◆ DATASET CONTENT
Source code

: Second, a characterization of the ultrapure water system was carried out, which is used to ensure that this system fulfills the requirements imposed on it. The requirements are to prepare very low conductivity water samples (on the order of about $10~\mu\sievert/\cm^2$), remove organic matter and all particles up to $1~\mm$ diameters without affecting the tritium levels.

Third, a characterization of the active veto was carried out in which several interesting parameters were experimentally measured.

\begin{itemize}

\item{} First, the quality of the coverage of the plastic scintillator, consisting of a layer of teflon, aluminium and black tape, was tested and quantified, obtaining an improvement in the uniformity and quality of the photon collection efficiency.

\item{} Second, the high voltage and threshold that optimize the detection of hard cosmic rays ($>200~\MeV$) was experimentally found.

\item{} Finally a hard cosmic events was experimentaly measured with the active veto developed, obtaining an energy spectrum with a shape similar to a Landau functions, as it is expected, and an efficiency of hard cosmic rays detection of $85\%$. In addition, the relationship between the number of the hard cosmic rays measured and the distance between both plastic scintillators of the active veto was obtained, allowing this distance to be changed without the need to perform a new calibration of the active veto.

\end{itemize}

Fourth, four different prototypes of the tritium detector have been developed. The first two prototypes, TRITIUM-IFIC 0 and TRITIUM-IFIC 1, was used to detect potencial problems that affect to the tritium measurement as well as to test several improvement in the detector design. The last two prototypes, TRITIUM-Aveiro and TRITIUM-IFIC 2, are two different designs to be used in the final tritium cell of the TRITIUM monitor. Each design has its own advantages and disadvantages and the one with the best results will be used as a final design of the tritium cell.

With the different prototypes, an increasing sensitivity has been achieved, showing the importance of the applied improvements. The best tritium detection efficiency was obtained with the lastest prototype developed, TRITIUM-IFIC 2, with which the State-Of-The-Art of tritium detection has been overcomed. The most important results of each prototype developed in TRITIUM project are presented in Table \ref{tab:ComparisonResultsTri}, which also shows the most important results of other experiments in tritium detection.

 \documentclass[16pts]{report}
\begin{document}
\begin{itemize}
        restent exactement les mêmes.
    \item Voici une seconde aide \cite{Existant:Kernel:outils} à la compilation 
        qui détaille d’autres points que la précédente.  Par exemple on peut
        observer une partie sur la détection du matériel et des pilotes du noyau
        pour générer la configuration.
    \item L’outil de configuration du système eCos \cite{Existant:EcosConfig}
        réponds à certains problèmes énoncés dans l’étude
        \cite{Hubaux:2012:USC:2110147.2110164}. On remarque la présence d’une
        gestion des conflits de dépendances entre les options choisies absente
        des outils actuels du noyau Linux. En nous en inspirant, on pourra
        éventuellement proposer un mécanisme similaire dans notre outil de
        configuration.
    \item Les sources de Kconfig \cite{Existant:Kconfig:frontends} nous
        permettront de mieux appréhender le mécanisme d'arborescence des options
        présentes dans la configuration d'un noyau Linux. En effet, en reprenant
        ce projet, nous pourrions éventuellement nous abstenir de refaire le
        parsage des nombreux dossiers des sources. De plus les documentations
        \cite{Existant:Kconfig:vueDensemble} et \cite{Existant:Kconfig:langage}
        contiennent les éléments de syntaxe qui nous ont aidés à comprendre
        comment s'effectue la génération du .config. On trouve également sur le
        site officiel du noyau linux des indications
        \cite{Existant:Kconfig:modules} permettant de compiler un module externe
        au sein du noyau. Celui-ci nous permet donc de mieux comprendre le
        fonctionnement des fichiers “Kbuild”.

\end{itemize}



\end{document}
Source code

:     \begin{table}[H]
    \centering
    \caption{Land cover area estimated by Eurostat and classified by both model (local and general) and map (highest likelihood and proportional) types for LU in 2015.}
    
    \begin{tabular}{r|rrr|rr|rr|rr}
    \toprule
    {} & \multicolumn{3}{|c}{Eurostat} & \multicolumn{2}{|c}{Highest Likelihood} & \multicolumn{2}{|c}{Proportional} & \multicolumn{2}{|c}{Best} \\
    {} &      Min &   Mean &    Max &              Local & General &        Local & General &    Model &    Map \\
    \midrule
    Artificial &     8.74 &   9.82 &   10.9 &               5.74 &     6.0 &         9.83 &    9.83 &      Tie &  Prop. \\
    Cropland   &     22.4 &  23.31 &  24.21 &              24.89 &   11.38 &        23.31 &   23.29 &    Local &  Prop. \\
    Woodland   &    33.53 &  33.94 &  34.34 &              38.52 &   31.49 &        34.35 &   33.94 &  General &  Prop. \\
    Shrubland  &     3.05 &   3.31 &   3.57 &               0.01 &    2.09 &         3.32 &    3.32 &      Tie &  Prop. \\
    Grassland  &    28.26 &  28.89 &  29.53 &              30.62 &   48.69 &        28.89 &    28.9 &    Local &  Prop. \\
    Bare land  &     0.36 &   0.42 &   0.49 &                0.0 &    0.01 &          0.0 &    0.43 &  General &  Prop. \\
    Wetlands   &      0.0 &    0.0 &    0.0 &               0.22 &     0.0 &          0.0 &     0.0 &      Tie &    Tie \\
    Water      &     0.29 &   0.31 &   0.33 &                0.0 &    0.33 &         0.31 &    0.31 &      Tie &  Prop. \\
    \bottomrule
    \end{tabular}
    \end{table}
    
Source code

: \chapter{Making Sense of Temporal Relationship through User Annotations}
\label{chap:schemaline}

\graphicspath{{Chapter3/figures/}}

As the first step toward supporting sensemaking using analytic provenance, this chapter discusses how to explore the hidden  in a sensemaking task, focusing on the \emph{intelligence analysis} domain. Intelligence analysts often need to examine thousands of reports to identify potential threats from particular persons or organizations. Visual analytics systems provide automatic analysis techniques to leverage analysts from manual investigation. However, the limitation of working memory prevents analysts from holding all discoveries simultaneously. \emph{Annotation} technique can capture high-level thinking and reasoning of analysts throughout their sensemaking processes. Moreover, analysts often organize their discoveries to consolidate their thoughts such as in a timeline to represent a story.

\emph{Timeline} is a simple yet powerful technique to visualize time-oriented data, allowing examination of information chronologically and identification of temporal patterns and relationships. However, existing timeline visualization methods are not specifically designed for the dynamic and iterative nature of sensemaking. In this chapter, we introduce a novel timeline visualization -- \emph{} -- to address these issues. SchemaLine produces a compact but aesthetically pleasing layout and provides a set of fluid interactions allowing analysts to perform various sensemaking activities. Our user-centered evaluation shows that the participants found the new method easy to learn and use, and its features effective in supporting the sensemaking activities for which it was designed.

◆ TASK INSTRUCTIONS
Gather each line in these records that contains the string "need".

◆ RESPONSE AREA
\item{} Finally a hard cosmic events was experimentaly measured with the active veto developed, obtaining an energy spectrum with a shape similar to a Landau functions, as it is expected, and an efficiency of hard cosmic rays detection of $85\%$. In addition, the relationship between the number of the hard cosmic rays measured and the distance between both plastic scintillators of the active veto was obtained, allowing this distance to be changed without the need to perform a new calibration of the active veto.
As the first step toward supporting sensemaking using analytic provenance, this chapter discusses how to explore the hidden  in a sensemaking task, focusing on the \emph{intelligence analysis} domain. Intelligence analysts often need to examine thousands of reports to identify potential threats from particular persons or organizations. Visual analytics systems provide automatic analysis techniques to leverage analysts from manual investigation. However, the limitation of working memory prevents analysts from holding all discoveries simultaneously. \emph{Annotation} technique can capture high-level thinking and reasoning of analysts throughout their sensemaking processes. Moreover, analysts often organize their discoveries to consolidate their thoughts such as in a timeline to represent a story.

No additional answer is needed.